[Material for the task — start]

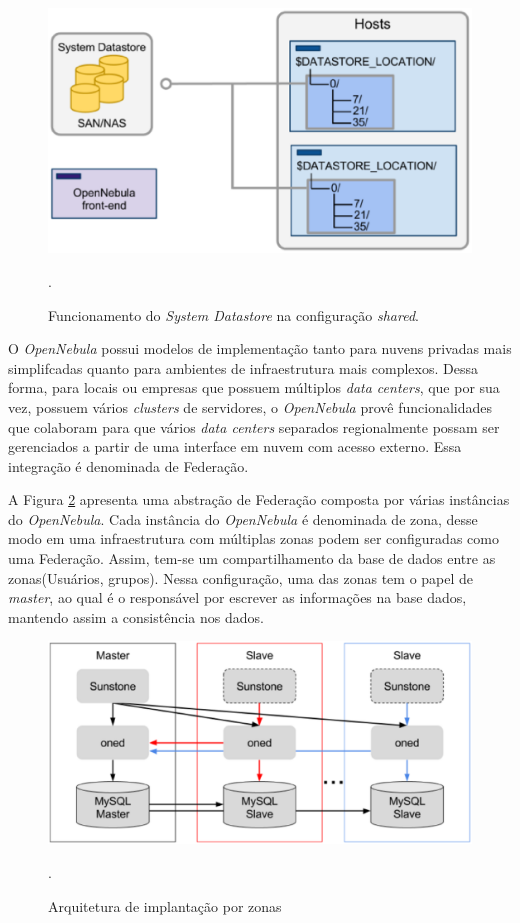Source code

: \begin{figure}[!htb]
\centering
\includegraphics [keepaspectratio=true,scale=0.4]{figuras/shared_datastore.eps}
\caption{Funcionamento do \textit{System Datastore} na configuração \textit{shared}. }
\cite{opennebula}.
\label{shared_datastore}
\end{figure}

O \textit{OpenNebula} possui modelos de implementação tanto para nuvens privadas mais simplifcadas quanto para ambientes de infraestrutura mais complexos. Dessa forma, para locais ou empresas que possuem múltiplos \textit{data centers}, que por sua vez, possuem vários \textit{clusters} de servidores, o \textit{OpenNebula} provê funcionalidades que colaboram para que vários \textit{data centers} separados regionalmente possam ser gerenciados a partir de uma interface em nuvem com acesso externo. Essa integração é denominada de Federação. 

A Figura \ref{opennebulafederation} apresenta uma abstração de Federação composta por várias instâncias do \textit{OpenNebula}. Cada instância do \textit{OpenNebula} é denominada de zona, desse modo em uma infraestrutura com múltiplas zonas podem ser configuradas como uma Federação. Assim, tem-se um compartilhamento da base de dados entre as zonas(Usuários, grupos). Nessa configuração, uma das zonas tem o papel de \textit{master}, ao qual é o responsável por escrever as informações na base dados, mantendo assim a consistência nos dados\cite{opennebula}.

\begin{figure}[!htb]
\centering
\includegraphics [keepaspectratio=true,scale=0.350]{figuras/opennebula_zone.eps}
\caption{Arquitetura de implantação por zonas}
\cite{opennebula}.
\label{opennebulafederation}
\end{figure}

[Material for the task — finish]

:: Work task ::
In transcribing the records, omit the pictures and keep everything else exactly as it appears.

:: Output for this exercise ::
Source code

: \begin{figure}[!htb]
\centering
\includegraphics [keepaspectratio=true,scale=0.4]{figuras/shared_datastore.eps}
\caption{Funcionamento do \textit{System Datastore} na configuração \textit{shared}. }
\cite{opennebula}.
\label{shared_datastore}
\end{figure}

O \textit{OpenNebula} possui modelos de implementação tanto para nuvens privadas mais simplifcadas quanto para ambientes de infraestrutura mais complexos. Dessa forma, para locais ou empresas que possuem múltiplos \textit{data centers}, que por sua vez, possuem vários \textit{clusters} de servidores, o \textit{OpenNebula} provê funcionalidades que colaboram para que vários \textit{data centers} separados regionalmente possam ser gerenciados a partir de uma interface em nuvem com acesso externo. Essa integração é denominada de Federação. 

A Figura \ref{opennebulafederation} apresenta uma abstração de Federação composta por várias instâncias do \textit{OpenNebula}. Cada instância do \textit{OpenNebula} é denominada de zona, desse modo em uma infraestrutura com múltiplas zonas podem ser configuradas como uma Federação. Assim, tem-se um compartilhamento da base de dados entre as zonas(Usuários, grupos). Nessa configuração, uma das zonas tem o papel de \textit{master}, ao qual é o responsável por escrever as informações na base dados, mantendo assim a consistência nos dados\cite{opennebula}.

\begin{figure}[!htb]
\centering
\includegraphics [keepaspectratio=true,scale=0.350]{figuras/opennebula_zone.eps}
\caption{Arquitetura de implantação por zonas}
\cite{opennebula}.
\label{opennebulafederation}
\end{figure}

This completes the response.